Problem statement
What you output should match the data below exactly.

Data for processing
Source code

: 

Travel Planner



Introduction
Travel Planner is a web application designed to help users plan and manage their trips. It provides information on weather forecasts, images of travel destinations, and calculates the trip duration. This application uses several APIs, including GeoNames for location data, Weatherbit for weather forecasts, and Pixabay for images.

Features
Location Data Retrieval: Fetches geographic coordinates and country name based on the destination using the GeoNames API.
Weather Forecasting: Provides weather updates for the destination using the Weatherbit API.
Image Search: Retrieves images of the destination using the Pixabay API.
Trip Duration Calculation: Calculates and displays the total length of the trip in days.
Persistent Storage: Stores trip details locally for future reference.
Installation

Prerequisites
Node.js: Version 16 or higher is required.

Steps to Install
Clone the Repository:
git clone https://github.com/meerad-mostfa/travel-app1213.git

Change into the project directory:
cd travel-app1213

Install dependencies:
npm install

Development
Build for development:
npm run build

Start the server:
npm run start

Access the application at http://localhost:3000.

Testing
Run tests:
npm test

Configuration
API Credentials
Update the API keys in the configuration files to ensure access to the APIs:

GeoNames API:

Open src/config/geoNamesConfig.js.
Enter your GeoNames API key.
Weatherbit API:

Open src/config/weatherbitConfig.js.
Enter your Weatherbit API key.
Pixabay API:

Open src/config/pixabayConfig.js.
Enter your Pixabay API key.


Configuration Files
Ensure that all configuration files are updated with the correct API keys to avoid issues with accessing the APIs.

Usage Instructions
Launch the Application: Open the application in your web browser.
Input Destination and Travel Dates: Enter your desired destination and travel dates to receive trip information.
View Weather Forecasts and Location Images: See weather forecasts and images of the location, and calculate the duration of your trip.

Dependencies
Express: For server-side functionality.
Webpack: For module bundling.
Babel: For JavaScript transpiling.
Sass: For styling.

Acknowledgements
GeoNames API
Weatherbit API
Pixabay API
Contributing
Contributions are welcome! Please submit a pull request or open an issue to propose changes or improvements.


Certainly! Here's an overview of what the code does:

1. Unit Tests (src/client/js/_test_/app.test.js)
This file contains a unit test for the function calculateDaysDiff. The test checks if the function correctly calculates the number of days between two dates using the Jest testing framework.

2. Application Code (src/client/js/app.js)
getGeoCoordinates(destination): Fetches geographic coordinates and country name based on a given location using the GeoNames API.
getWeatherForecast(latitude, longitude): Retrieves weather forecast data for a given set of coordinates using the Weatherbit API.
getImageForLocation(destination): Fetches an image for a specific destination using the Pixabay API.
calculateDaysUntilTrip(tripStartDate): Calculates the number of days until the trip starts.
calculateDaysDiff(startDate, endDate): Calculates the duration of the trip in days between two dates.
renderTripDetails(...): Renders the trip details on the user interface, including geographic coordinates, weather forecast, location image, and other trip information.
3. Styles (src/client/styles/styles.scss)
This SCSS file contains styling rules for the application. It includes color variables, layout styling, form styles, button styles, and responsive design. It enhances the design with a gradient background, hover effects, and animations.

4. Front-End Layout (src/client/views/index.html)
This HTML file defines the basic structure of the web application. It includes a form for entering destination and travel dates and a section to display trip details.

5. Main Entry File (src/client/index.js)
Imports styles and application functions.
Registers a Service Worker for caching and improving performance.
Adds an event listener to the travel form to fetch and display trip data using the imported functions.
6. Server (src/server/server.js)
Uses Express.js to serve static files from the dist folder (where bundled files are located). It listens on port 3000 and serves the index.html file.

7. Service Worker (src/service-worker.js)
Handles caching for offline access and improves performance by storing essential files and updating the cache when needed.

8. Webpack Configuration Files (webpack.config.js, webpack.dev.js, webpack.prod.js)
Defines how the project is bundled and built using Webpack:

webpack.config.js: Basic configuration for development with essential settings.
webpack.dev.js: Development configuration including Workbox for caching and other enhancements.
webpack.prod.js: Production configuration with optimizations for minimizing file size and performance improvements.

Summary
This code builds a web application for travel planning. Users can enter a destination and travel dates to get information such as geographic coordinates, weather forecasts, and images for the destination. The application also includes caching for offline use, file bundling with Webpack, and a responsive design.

Completed task
Source code

: 

Travel Planner



Introduction
Travel Planner is a web application designed to help users plan and manage their trips. It provides information on weather forecasts, images of travel destinations, and calculates the trip duration. This application uses several APIs, including GeoNames for location data, Weatherbit for weather forecasts, and Pixabay for images.

Features
Location Data Retrieval: Fetches geographic coordinates and country name based on the destination using the GeoNames API.
Weather Forecasting: Provides weather updates for the destination using the Weatherbit API.
Image Search: Retrieves images of the destination using the Pixabay API.
Trip Duration Calculation: Calculates and displays the total length of the trip in days.
Persistent Storage: Stores trip details locally for future reference.
Installation

Prerequisites
Node.js: Version 16 or higher is required.

Steps to Install
Clone the Repository:
git clone https://github.com/meerad-mostfa/travel-app1213.git

Change into the project directory:
cd travel-app1213

Install dependencies:
npm install

Development
Build for development:
npm run build

Start the server:
npm run start

Access the application at http://localhost:3000.

Testing
Run tests:
npm test

Configuration
API Credentials
Update the API keys in the configuration files to ensure access to the APIs:

GeoNames API:

Open src/config/geoNamesConfig.js.
Enter your GeoNames API key.
Weatherbit API:

Open src/config/weatherbitConfig.js.
Enter your Weatherbit API key.
Pixabay API:

Open src/config/pixabayConfig.js.
Enter your Pixabay API key.


Configuration Files
Ensure that all configuration files are updated with the correct API keys to avoid issues with accessing the APIs.

Usage Instructions
Launch the Application: Open the application in your web browser.
Input Destination and Travel Dates: Enter your desired destination and travel dates to receive trip information.
View Weather Forecasts and Location Images: See weather forecasts and images of the location, and calculate the duration of your trip.

Dependencies
Express: For server-side functionality.
Webpack: For module bundling.
Babel: For JavaScript transpiling.
Sass: For styling.

Acknowledgements
GeoNames API
Weatherbit API
Pixabay API
Contributing
Contributions are welcome! Please submit a pull request or open an issue to propose changes or improvements.


Certainly! Here's an overview of what the code does:

1. Unit Tests (src/client/js/_test_/app.test.js)
This file contains a unit test for the function calculateDaysDiff. The test checks if the function correctly calculates the number of days between two dates using the Jest testing framework.

2. Application Code (src/client/js/app.js)
getGeoCoordinates(destination): Fetches geographic coordinates and country name based on a given location using the GeoNames API.
getWeatherForecast(latitude, longitude): Retrieves weather forecast data for a given set of coordinates using the Weatherbit API.
getImageForLocation(destination): Fetches an image for a specific destination using the Pixabay API.
calculateDaysUntilTrip(tripStartDate): Calculates the number of days until the trip starts.
calculateDaysDiff(startDate, endDate): Calculates the duration of the trip in days between two dates.
renderTripDetails(...): Renders the trip details on the user interface, including geographic coordinates, weather forecast, location image, and other trip information.
3. Styles (src/client/styles/styles.scss)
This SCSS file contains styling rules for the application. It includes color variables, layout styling, form styles, button styles, and responsive design. It enhances the design with a gradient background, hover effects, and animations.

4. Front-End Layout (src/client/views/index.html)
This HTML file defines the basic structure of the web application. It includes a form for entering destination and travel dates and a section to display trip details.

5. Main Entry File (src/client/index.js)
Imports styles and application functions.
Registers a Service Worker for caching and improving performance.
Adds an event listener to the travel form to fetch and display trip data using the imported functions.
6. Server (src/server/server.js)
Uses Express.js to serve static files from the dist folder (where bundled files are located). It listens on port 3000 and serves the index.html file.

7. Service Worker (src/service-worker.js)
Handles caching for offline access and improves performance by storing essential files and updating the cache when needed.

8. Webpack Configuration Files (webpack.config.js, webpack.dev.js, webpack.prod.js)
Defines how the project is bundled and built using Webpack:

webpack.config.js: Basic configuration for development with essential settings.
webpack.dev.js: Development configuration including Workbox for caching and other enhancements.
webpack.prod.js: Production configuration with optimizations for minimizing file size and performance improvements.

Summary
This code builds a web application for travel planning. Users can enter a destination and travel dates to get information such as geographic coordinates, weather forecasts, and images for the destination. The application also includes caching for offline use, file bundling with Webpack, and a responsive design.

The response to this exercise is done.